1. High Availability -- A MySQL cluster provides a higher level of availability because of the architecture of the system. The MySQL cluster is a layered implementation in which servers are specifically allocated as SQL nodes where applications connect and perform queries. Other servers are allocated as data nodes where the data is stored across all the nodes in their memory.

2. Low Cost -- MySQL clusters can be a low-cost solution as they will run on older, commodity hardware instead of requiring the latest and greatest SunFire V440s. (Remember that four systems are required in order to implement a basic cluster.)

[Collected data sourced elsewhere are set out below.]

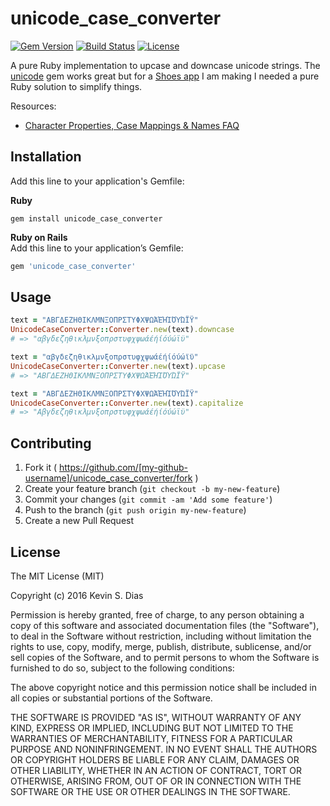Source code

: # unicode_case_converter

[![Gem Version](https://badge.fury.io/rb/unicode_case_converter.svg)](https://badge.fury.io/rb/unicode_case_converter) [![Build Status](https://travis-ci.org/diasks2/unicode_case_converter.png)](https://travis-ci.org/diasks2/unicode_case_converter) [![License](https://img.shields.io/badge/license-MIT-brightgreen.svg?style=flat)](https://github.com/diasks2/unicode_case_converter/blob/master/LICENSE.txt)

A pure Ruby implementation to upcase and downcase unicode strings. The [unicode](https://github.com/blackwinter/unicode) gem works great but for a [Shoes app](http://shoesrb.com/) I am making I needed a pure Ruby solution to simplify things.

Resources:
* [Character Properties, Case Mappings & Names FAQ](http://unicode.org/faq/casemap_charprop.html)

## Installation

Add this line to your application's Gemfile:

**Ruby**  
```
gem install unicode_case_converter
```

**Ruby on Rails**  
Add this line to your application’s Gemfile:  
```ruby 
gem 'unicode_case_converter'
```

## Usage

```ruby
text = "ΑΒΓΔΕΖΗΘΙΚΛΜΝΞΟΠΡΣΤΥΦΧΨΩΆΈΉΊΌΎΏΪΫ"
UnicodeCaseConverter::Converter.new(text).downcase
# => "αβγδεζηθικλμνξοπρστυφχψωάέήίόύώϊϋ"

text = "αβγδεζηθικλμνξοπρστυφχψωάέήίόύώϊϋ"
UnicodeCaseConverter::Converter.new(text).upcase
# => "ΑΒΓΔΕΖΗΘΙΚΛΜΝΞΟΠΡΣΤΥΦΧΨΩΆΈΉΊΌΎΏΪΫ"

text = "ΑΒΓΔΕΖΗΘΙΚΛΜΝΞΟΠΡΣΤΥΦΧΨΩΆΈΉΊΌΎΏΪΫ"
UnicodeCaseConverter::Converter.new(text).capitalize
# => "Αβγδεζηθικλμνξοπρστυφχψωάέήίόύώϊϋ"
```

## Contributing

1. Fork it ( https://github.com/[my-github-username]/unicode_case_converter/fork )
2. Create your feature branch (`git checkout -b my-new-feature`)
3. Commit your changes (`git commit -am 'Add some feature'`)
4. Push to the branch (`git push origin my-new-feature`)
5. Create a new Pull Request

## License

The MIT License (MIT)

Copyright (c) 2016 Kevin S. Dias

Permission is hereby granted, free of charge, to any person obtaining a copy
of this software and associated documentation files (the "Software"), to deal
in the Software without restriction, including without limitation the rights
to use, copy, modify, merge, publish, distribute, sublicense, and/or sell
copies of the Software, and to permit persons to whom the Software is
furnished to do so, subject to the following conditions:

The above copyright notice and this permission notice shall be included in
all copies or substantial portions of the Software.

THE SOFTWARE IS PROVIDED "AS IS", WITHOUT WARRANTY OF ANY KIND, EXPRESS OR
IMPLIED, INCLUDING BUT NOT LIMITED TO THE WARRANTIES OF MERCHANTABILITY,
FITNESS FOR A PARTICULAR PURPOSE AND NONINFRINGEMENT. IN NO EVENT SHALL THE
AUTHORS OR COPYRIGHT HOLDERS BE LIABLE FOR ANY CLAIM, DAMAGES OR OTHER
LIABILITY, WHETHER IN AN ACTION OF CONTRACT, TORT OR OTHERWISE, ARISING FROM,
OUT OF OR IN CONNECTION WITH THE SOFTWARE OR THE USE OR OTHER DEALINGS IN
THE SOFTWARE.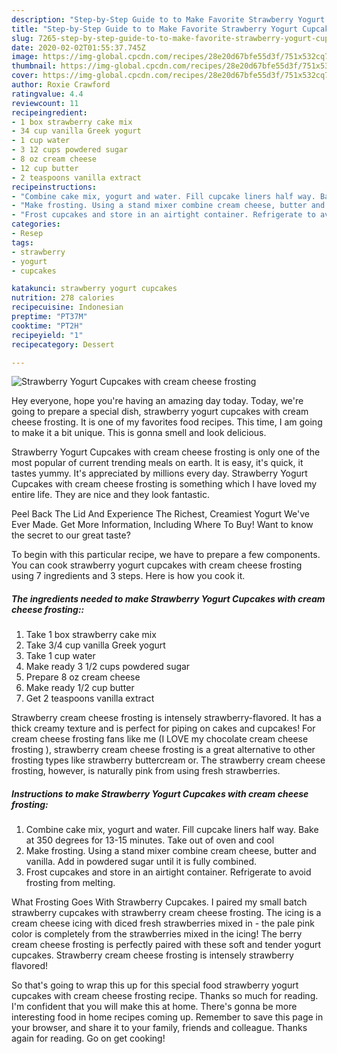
 ```yaml
---
description: "Step-by-Step Guide to to Make Favorite Strawberry Yogurt Cupcakes with cream cheese frosting"
title: "Step-by-Step Guide to to Make Favorite Strawberry Yogurt Cupcakes with cream cheese frosting"
slug: 7265-step-by-step-guide-to-to-make-favorite-strawberry-yogurt-cupcakes-with-cream-cheese-frosting
date: 2020-02-02T01:55:37.745Z
image: https://img-global.cpcdn.com/recipes/28e20d67bfe55d3f/751x532cq70/strawberry-yogurt-cupcakes-with-cream-cheese-frosting-recipe-main-photo.jpg
thumbnail: https://img-global.cpcdn.com/recipes/28e20d67bfe55d3f/751x532cq70/strawberry-yogurt-cupcakes-with-cream-cheese-frosting-recipe-main-photo.jpg
cover: https://img-global.cpcdn.com/recipes/28e20d67bfe55d3f/751x532cq70/strawberry-yogurt-cupcakes-with-cream-cheese-frosting-recipe-main-photo.jpg
author: Roxie Crawford
ratingvalue: 4.4
reviewcount: 11
recipeingredient:
- 1 box strawberry cake mix
- 34 cup vanilla Greek yogurt
- 1 cup water
- 3 12 cups powdered sugar
- 8 oz cream cheese
- 12 cup butter
- 2 teaspoons vanilla extract
recipeinstructions:
- "Combine cake mix, yogurt and water. Fill cupcake liners half way. Bake at 350 degrees for 13-15 minutes. Take out of oven and cool"
- "Make frosting. Using a stand mixer combine cream cheese, butter and vanilla. Add in powdered sugar until it is fully combined."
- "Frost cupcakes and store in an airtight container. Refrigerate to avoid frosting from melting."
categories:
- Resep
tags:
- strawberry
- yogurt
- cupcakes

katakunci: strawberry yogurt cupcakes
nutrition: 278 calories
recipecuisine: Indonesian
preptime: "PT37M"
cooktime: "PT2H"
recipeyield: "1"
recipecategory: Dessert

---
```



![Strawberry Yogurt Cupcakes with cream cheese frosting](https://img-global.cpcdn.com/recipes/28e20d67bfe55d3f/751x532cq70/strawberry-yogurt-cupcakes-with-cream-cheese-frosting-recipe-main-photo.jpg)

Hey everyone, hope you're having an amazing day today. Today, we're going to prepare a special dish, strawberry yogurt cupcakes with cream cheese frosting. It is one of my favorites food recipes. This time, I am going to make it a bit unique. This is gonna smell and look delicious.

Strawberry Yogurt Cupcakes with cream cheese frosting is only one of the most popular of current trending meals on earth. It is easy, it's quick, it tastes yummy. It's appreciated by millions every day. Strawberry Yogurt Cupcakes with cream cheese frosting is something which I have loved my entire life. They are nice and they look fantastic.

Peel Back The Lid And Experience The Richest, Creamiest Yogurt We&#39;ve Ever Made. Get More Information, Including Where To Buy! Want to know the secret to our great taste?


To begin with this particular recipe, we have to prepare a few components. You can cook strawberry yogurt cupcakes with cream cheese frosting using 7 ingredients and 3 steps. Here is how you cook it.

##### The ingredients needed to make Strawberry Yogurt Cupcakes with cream cheese frosting::

1. Take 1 box strawberry cake mix
1. Take 3/4 cup vanilla Greek yogurt
1. Take 1 cup water
1. Make ready 3 1/2 cups powdered sugar
1. Prepare 8 oz cream cheese
1. Make ready 1/2 cup butter
1. Get 2 teaspoons vanilla extract


Strawberry cream cheese frosting is intensely strawberry-flavored. It has a thick creamy texture and is perfect for piping on cakes and cupcakes! For cream cheese frosting fans like me (I LOVE my chocolate cream cheese frosting ), strawberry cream cheese frosting is a great alternative to other frosting types like strawberry buttercream or. The strawberry cream cheese frosting, however, is naturally pink from using fresh strawberries. 

##### Instructions to make Strawberry Yogurt Cupcakes with cream cheese frosting:

1. Combine cake mix, yogurt and water. Fill cupcake liners half way. Bake at 350 degrees for 13-15 minutes. Take out of oven and cool
1. Make frosting. Using a stand mixer combine cream cheese, butter and vanilla. Add in powdered sugar until it is fully combined.
1. Frost cupcakes and store in an airtight container. Refrigerate to avoid frosting from melting.


What Frosting Goes With Strawberry Cupcakes. I paired my small batch strawberry cupcakes with strawberry cream cheese frosting. The icing is a cream cheese icing with diced fresh strawberries mixed in - the pale pink color is completely from the strawberries mixed in the icing! The berry cream cheese frosting is perfectly paired with these soft and tender yogurt cupcakes. Strawberry cream cheese frosting is intensely strawberry flavored! 

So that's going to wrap this up for this special food strawberry yogurt cupcakes with cream cheese frosting recipe. Thanks so much for reading. I'm confident that you will make this at home. There's gonna be more interesting food in home recipes coming up. Remember to save this page in your browser, and share it to your family, friends and colleague. Thanks again for reading. Go on get cooking!
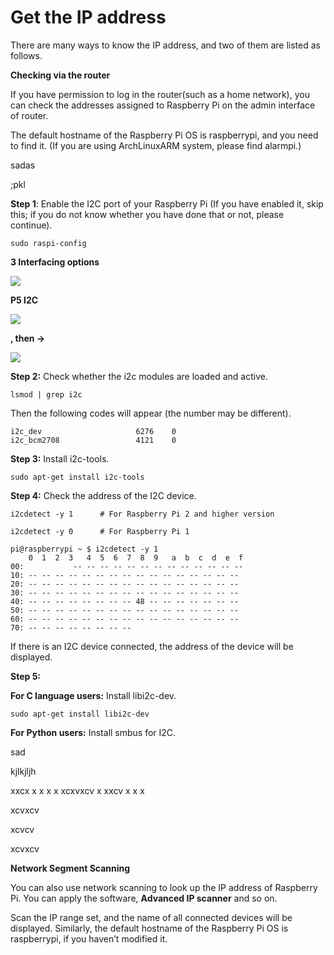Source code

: # Get the IP address

There are many ways to know the IP address, and two of them are listed as follows.

**Checking via the router**

If you have permission to log in the router(such as a home network), you can check the addresses assigned to Raspberry Pi on the admin interface of router.

The default hostname of the Raspberry Pi OS is raspberrypi, and you need to find it. (If you are using ArchLinuxARM system, please find alarmpi.)





sadas




;pkl

**Step 1**: Enable the I2C port of your Raspberry Pi (If you have enabled it, skip this; if you do not know whether you have done that or not, please continue).

```
sudo raspi-config
```

**3 Interfacing options**

![](./img/image282.png)

**P5 I2C**

![](./img/image283.png)

**<Yes>, then <Ok> -> <Finish>**

![](./img/image284.png)

**Step 2:** Check whether the i2c modules are loaded and active.

```
lsmod | grep i2c
```

Then the following codes will appear (the number may be different).

```
i2c_dev                     6276    0
i2c_bcm2708                 4121    0
```

**Step 3:** Install i2c-tools.

```
sudo apt-get install i2c-tools
```

**Step 4:** Check the address of the I2C device.

```
i2cdetect -y 1      # For Raspberry Pi 2 and higher version

i2cdetect -y 0      # For Raspberry Pi 1
```

```
pi@raspberrypi ~ $ i2cdetect -y 1
    0  1  2  3   4  5  6  7  8  9   a  b  c  d  e  f
00:           -- -- -- -- -- -- -- -- -- -- -- -- --
10: -- -- -- -- -- -- -- -- -- -- -- -- -- -- -- --
20: -- -- -- -- -- -- -- -- -- -- -- -- -- -- -- --
30: -- -- -- -- -- -- -- -- -- -- -- -- -- -- -- --
40: -- -- -- -- -- -- -- -- 48 -- -- -- -- -- -- --
50: -- -- -- -- -- -- -- -- -- -- -- -- -- -- -- --
60: -- -- -- -- -- -- -- -- -- -- -- -- -- -- -- --
70: -- -- -- -- -- -- -- --
```

If there is an I2C device connected, the address of the device will be displayed.

**Step 5:**

**For C language users:** Install libi2c-dev.

```
sudo apt-get install libi2c-dev
```

**For Python users:** Install smbus for I2C.



















sad



















kjlkjljh




xxcx
x
x
x
x
xcxvxcv
x
xxcv
x
x
x


xcvxcv

xcvcv














xcvxcv

<a id="b"></a>

**Network Segment Scanning**

You can also use network scanning to look up the IP address of Raspberry Pi. You can apply the software, **Advanced IP scanner** and so on.

Scan the IP range set, and the name of all connected devices will be displayed. Similarly, the default hostname of the Raspberry Pi OS is raspberrypi, if you haven’t modified it.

3. In-Memory Database -- The biggest requirement for implementing a MySQL cluster is the need for memory. A MySQL cluster runs as an in-memory database where all the data is stored across all the data nodes memory. The result for storing the data in memory is to provide greater speed when accessing the data from the application layer.

MySQL clusters are suitable for any organization needing to implement critical applications requiring high availability at low cost. The fact that MySQL is an open source product with commercial support that can be purchased from MySQL AB is also a great benefit for implementing MySQL in any corporation.

Implementing a Cluster

Before I get into the details of implementing a MySQL cluster, I will explain a few concepts so you will understand the terminology of the implementation.

NDB -- This is the acronym for Network Database.
Node -- Each part of the cluster is referred to as a node. In context, nodes typically denote a physical computer; however, a node could also mean a process.
Management Node -- This node is used to manage all other nodes in a cluster. Some of the typical management functions that are performed from this node include backups, and starting and stopping services.
SQL Node -- The role of this node is to access the cluster data.
Data Node -- This type of node is used to store cluster data.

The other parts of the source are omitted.